▸ INSTRUCTIONS TO FOLLOW
Your answer should consist only of the line with "Հիմնականում, երբ ինչ" and the lines after it, reproduced exactly through the end of the entries below.

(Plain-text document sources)
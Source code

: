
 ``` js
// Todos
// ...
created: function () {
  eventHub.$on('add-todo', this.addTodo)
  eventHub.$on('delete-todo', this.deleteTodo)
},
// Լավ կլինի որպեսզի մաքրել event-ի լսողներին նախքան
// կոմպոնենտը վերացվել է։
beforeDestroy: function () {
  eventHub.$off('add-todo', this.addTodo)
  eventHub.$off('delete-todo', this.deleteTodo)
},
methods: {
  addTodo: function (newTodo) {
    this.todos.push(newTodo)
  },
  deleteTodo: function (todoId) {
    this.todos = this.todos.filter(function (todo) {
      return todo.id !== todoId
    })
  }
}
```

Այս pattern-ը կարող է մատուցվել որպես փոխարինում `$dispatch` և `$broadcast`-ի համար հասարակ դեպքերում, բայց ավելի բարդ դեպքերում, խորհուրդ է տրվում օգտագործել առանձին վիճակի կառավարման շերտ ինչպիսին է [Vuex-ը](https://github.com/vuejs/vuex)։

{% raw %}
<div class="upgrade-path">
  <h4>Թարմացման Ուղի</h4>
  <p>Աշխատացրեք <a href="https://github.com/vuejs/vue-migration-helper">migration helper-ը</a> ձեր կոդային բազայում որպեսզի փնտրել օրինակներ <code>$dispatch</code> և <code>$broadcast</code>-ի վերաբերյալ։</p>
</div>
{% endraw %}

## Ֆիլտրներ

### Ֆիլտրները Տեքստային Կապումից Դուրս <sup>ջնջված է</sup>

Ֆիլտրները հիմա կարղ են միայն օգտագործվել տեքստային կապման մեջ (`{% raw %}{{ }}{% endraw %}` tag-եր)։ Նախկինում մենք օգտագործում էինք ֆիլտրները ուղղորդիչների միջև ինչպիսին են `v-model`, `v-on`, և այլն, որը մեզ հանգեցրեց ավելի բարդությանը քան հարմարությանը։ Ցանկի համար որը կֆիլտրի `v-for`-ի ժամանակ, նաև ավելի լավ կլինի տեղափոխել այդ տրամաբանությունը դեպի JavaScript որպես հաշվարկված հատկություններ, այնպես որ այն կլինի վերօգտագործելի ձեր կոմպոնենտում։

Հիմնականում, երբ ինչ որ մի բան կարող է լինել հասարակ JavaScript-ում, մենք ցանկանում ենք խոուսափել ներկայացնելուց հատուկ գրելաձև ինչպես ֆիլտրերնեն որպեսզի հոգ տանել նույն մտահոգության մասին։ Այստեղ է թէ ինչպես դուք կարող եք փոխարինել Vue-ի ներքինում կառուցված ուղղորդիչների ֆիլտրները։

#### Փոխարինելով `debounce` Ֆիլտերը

▸ REPLY
Հիմնականում, երբ ինչ որ մի բան կարող է լինել հասարակ JavaScript-ում, մենք ցանկանում ենք խոուսափել ներկայացնելուց հատուկ գրելաձև ինչպես ֆիլտրերնեն որպեսզի հոգ տանել նույն մտահոգության մասին։ Այստեղ է թէ ինչպես դուք կարող եք փոխարինել Vue-ի ներքինում կառուցված ուղղորդիչների ֆիլտրները։

#### Փոխարինելով `debounce` Ֆիլտերը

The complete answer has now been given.